Une petite série de sculptures animalières dont la provenance n'est pas toujours connue (visible sur les photographies anciennes du laboratoire) est également toujours présente au musée.
Autre série de moulages anatomiques : une importante série de dents, ossements et cerveaux fossiles et actuels en plâtre qui servait à l'étude comparative des espèces (collection Édouard Lartet). Inventoriée dans le fonds des miscellanées pour conserver la cohérence du lot, elle relève des disciplines de paléontologie, préhistoire et zoologie et comprend également quelques spécimens originaux.
En 1933, Lacomme reconstitue la caverne du Tuc d'Audoubert pour la nouvelle salle de préhistoire (inaugurée le 13 avril 1935). Il fait deux voyages en Ariège pour étudier la grotte et préparer la réalisation du fac-similé qui présentera la copie à l'échelle 1 des bisons qu'il a modelée en 1923 et réalise des dessins et une maquette préparatoire. En avril 1933, il envoie ses travaux au Muséum national à l'occasion de l'Exposition des arts animaliers rétrospectifs et se rend à Paris pour superviser une reconstitution de la grotte.

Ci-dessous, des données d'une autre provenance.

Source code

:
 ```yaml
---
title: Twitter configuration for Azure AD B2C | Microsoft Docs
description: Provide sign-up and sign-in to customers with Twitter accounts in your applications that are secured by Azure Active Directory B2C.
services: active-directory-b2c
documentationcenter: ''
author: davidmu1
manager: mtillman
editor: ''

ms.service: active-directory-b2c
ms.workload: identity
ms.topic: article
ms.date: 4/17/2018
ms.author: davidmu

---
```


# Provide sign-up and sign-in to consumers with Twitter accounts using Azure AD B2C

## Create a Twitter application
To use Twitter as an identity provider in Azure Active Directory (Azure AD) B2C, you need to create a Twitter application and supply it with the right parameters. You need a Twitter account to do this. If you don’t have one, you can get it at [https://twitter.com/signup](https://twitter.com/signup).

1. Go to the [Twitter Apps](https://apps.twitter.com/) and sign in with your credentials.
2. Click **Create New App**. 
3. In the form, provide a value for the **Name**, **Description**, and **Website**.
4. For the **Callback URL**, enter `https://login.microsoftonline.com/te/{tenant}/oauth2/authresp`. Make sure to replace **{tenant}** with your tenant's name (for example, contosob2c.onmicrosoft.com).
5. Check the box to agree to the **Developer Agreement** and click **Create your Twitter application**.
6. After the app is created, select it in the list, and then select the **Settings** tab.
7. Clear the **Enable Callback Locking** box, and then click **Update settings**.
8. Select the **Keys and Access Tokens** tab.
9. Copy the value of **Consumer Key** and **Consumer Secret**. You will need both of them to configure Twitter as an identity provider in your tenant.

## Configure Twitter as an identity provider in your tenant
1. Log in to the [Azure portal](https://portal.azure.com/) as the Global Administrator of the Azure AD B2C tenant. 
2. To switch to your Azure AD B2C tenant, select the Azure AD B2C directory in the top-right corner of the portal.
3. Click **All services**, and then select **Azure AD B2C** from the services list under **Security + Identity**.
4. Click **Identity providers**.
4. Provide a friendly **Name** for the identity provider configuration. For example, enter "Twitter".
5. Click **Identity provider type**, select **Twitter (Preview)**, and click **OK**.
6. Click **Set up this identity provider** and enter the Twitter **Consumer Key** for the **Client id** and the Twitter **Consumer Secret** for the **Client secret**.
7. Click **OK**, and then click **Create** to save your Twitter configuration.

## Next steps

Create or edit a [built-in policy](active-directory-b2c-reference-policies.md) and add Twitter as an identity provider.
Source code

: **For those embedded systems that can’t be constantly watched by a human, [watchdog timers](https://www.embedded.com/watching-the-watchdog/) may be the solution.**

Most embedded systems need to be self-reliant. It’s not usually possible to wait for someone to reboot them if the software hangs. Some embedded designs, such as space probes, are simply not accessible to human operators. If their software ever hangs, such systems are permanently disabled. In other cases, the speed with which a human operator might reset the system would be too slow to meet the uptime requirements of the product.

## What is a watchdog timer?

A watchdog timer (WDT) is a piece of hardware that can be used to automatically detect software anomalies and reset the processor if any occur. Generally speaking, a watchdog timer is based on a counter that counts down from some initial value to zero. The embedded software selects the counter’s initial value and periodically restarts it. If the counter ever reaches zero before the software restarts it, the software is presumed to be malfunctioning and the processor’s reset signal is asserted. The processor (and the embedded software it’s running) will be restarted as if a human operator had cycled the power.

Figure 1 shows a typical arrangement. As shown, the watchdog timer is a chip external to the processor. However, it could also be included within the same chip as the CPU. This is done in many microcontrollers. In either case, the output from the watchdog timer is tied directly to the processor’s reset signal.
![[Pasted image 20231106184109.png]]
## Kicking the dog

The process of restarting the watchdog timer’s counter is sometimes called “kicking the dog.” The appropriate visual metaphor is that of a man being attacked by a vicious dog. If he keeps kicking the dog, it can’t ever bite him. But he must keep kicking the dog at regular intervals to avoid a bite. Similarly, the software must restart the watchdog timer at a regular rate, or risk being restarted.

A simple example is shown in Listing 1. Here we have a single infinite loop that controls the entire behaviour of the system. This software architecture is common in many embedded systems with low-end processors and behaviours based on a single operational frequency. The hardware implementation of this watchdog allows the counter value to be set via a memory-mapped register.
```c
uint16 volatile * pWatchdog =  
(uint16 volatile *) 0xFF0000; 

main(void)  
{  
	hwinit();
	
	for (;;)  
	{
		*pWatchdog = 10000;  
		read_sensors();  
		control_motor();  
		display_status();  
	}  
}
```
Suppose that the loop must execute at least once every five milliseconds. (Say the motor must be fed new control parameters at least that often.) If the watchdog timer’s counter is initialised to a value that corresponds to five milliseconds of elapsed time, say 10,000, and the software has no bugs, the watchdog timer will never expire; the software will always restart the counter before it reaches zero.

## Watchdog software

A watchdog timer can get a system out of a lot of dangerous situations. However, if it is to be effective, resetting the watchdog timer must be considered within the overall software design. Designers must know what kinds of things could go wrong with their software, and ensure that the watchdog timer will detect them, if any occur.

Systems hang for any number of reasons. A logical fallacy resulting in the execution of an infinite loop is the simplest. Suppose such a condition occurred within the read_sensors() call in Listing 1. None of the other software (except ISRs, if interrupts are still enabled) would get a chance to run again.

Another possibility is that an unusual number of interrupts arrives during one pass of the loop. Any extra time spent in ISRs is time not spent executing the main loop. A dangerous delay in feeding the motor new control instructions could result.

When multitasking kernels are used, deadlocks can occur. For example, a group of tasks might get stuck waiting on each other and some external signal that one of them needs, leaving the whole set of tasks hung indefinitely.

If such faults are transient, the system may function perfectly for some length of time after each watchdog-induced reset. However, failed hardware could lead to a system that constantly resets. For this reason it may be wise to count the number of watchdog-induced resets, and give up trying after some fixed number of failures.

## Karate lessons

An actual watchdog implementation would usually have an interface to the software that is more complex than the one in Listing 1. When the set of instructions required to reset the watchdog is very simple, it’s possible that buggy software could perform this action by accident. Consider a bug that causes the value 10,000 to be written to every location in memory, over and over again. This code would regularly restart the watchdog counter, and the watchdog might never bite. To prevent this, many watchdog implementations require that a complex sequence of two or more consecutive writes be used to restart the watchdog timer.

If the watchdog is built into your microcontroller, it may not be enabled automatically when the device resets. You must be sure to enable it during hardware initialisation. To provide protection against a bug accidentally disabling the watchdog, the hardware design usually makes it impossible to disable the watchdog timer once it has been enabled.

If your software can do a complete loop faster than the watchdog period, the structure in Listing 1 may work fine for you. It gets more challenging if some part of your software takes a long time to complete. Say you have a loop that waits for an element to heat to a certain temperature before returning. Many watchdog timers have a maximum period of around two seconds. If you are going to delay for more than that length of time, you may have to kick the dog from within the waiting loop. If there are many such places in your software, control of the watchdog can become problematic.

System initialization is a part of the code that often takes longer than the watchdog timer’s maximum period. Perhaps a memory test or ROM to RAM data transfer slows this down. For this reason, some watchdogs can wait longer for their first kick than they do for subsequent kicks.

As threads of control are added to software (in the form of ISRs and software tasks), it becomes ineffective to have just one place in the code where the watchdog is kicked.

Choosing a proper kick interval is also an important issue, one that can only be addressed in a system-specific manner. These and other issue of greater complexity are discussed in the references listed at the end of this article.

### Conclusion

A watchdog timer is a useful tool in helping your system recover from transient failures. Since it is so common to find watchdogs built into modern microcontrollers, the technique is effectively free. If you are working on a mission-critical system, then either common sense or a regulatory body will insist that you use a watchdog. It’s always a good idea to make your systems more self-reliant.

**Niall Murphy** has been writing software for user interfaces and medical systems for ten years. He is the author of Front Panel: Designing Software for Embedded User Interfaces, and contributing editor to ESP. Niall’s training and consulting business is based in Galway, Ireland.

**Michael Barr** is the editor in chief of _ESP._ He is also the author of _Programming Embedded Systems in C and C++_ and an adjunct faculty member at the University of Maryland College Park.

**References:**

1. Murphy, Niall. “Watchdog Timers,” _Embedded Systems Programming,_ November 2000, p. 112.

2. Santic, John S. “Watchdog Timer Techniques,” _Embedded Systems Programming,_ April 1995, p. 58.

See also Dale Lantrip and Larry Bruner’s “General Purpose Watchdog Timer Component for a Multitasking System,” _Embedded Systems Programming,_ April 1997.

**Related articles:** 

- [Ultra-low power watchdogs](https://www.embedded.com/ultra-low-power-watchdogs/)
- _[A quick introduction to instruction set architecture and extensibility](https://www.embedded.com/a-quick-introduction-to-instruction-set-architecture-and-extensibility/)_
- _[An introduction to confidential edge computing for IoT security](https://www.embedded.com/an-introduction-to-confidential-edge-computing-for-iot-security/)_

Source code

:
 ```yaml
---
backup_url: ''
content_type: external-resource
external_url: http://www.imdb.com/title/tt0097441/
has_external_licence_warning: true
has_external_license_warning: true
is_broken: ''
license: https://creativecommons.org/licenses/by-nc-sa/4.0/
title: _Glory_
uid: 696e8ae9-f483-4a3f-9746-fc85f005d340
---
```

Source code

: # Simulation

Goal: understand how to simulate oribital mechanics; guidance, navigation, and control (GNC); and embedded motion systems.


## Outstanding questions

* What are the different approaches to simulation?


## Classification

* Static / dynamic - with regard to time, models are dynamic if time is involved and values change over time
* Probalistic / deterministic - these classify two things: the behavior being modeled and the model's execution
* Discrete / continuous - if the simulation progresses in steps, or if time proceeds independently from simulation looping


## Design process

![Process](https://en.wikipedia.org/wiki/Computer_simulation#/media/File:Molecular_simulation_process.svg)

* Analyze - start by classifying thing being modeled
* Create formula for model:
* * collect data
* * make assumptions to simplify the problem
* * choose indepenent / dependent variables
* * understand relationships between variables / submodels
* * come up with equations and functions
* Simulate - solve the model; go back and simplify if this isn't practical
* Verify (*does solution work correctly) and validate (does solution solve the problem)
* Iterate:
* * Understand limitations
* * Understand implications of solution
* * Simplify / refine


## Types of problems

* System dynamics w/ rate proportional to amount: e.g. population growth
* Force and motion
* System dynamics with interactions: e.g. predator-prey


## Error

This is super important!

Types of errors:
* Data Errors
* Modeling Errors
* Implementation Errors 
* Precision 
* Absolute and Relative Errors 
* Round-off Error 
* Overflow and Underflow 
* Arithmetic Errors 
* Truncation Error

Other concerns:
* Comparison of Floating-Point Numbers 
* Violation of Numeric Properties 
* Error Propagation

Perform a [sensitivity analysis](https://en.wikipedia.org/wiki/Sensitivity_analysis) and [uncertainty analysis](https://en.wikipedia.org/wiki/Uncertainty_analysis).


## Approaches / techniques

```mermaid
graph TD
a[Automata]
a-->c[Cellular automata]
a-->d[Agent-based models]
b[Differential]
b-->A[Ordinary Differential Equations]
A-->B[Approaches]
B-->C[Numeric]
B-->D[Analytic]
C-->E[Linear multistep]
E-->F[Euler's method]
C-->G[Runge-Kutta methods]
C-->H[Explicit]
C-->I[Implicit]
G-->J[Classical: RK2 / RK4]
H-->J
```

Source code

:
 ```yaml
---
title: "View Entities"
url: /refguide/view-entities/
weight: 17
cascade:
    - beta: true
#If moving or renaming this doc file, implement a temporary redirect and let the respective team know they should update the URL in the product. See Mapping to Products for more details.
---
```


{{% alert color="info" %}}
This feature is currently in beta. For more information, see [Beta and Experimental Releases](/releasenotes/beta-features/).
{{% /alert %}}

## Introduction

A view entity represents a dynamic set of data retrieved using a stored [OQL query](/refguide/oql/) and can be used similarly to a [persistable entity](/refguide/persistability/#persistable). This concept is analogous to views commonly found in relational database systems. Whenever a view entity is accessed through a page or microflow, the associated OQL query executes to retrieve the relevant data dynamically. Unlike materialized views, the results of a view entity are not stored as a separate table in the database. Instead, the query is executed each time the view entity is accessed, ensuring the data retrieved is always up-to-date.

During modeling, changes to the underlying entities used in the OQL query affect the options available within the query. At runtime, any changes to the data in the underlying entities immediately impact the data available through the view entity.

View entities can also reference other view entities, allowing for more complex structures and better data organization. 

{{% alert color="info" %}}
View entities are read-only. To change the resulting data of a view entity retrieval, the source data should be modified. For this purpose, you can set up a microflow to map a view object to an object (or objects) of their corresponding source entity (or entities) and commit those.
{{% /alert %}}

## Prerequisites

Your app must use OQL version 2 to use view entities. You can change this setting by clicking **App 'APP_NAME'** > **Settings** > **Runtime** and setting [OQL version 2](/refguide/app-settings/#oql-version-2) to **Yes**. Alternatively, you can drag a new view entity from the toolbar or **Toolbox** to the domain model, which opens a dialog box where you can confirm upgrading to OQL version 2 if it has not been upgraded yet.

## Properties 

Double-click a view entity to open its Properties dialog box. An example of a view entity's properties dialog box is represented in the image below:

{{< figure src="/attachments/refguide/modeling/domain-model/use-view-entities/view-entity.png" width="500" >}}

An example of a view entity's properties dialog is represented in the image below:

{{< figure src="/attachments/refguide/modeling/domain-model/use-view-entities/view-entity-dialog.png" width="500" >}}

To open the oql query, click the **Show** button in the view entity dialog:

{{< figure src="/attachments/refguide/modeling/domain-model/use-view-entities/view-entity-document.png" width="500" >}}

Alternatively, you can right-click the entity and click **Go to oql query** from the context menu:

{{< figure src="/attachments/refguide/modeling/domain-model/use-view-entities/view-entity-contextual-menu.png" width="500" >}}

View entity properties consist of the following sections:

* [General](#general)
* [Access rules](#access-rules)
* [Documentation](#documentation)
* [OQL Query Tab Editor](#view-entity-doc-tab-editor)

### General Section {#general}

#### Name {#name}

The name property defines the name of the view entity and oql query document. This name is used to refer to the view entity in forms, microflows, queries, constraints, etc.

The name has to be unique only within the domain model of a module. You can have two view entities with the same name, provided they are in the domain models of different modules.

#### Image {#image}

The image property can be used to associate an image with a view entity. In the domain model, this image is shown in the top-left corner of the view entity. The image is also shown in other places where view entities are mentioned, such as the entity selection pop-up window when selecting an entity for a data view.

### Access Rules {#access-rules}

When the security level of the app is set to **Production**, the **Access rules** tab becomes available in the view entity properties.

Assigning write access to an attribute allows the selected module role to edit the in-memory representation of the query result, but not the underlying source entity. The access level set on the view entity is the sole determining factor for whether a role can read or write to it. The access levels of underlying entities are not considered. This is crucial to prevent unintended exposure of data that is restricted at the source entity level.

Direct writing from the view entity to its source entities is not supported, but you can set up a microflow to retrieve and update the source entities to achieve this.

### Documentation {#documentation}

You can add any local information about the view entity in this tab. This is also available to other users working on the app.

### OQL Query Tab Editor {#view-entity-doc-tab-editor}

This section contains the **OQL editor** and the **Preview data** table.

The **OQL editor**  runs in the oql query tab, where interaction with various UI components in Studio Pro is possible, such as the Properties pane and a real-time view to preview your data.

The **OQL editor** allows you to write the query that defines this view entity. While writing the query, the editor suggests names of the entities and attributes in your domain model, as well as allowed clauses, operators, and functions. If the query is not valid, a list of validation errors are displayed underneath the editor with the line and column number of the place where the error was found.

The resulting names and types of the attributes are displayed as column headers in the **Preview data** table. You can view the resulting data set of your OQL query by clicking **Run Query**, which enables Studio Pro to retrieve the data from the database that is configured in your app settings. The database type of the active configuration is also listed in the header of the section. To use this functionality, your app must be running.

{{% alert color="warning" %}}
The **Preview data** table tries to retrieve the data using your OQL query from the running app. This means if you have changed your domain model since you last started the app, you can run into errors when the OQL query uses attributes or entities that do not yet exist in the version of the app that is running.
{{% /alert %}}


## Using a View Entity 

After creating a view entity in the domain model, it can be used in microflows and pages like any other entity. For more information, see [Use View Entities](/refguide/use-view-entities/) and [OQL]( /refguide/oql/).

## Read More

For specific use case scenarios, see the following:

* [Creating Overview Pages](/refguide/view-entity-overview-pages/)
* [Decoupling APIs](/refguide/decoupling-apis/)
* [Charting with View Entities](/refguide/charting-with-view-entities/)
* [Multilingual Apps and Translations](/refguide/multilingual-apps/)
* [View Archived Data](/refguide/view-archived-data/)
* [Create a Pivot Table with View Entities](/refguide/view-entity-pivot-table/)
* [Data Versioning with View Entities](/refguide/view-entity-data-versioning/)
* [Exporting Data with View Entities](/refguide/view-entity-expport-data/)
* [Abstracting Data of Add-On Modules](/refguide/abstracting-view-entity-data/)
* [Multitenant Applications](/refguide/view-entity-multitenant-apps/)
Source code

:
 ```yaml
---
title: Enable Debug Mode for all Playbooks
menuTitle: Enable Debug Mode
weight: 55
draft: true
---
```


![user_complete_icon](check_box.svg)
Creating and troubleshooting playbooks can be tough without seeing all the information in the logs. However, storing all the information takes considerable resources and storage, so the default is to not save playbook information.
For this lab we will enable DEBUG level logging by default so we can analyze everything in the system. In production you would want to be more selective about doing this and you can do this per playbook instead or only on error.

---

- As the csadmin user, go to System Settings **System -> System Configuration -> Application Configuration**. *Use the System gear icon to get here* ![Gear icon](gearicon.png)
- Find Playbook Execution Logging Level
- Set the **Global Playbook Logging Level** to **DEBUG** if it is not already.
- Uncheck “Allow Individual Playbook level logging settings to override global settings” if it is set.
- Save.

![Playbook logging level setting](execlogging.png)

Le décor du diorama du musée de Toulouse n'existe plus aujourd'hui mais la reconstitution des bisons figure toujours dans les fonds de préhistoire et un tirage en bronze de la maquette préparatoire est commandé à la Maison Camus en 1929.
Lacomme réalise également deux mannequins illustrant la chasse au faucon et le gavage de l'oie pour les espaces d'exposition, témoins de la muséographie encore en pratique dans les années 3011. La gaveuse d'oie a été présentée à la gare d'Orsay à l'occasion d'une campagne de réclame touristique organisée par la Compagnie des chemins de fer du Midi.
Le moulage, par la production de multiples était propice à l'étude et surtout à la diffusion. En sciences naturelles, quand le spécimen type original qui a servi à décrire l’espèce a disparu, sa copie prend une autre dimension scientifique et patrimoniale et devient un plastotype. Certains moulages ont donc de ce fait une grande valeur scientifique. Les maquettes préparatoires en cire de Philippe Lacomme, préfigurations de ses futures naturalisations, coulées en plâtre ou en bronze et ainsi pérennisées et exposées, passent du statut d’études anatomiques à celui d’œuvres.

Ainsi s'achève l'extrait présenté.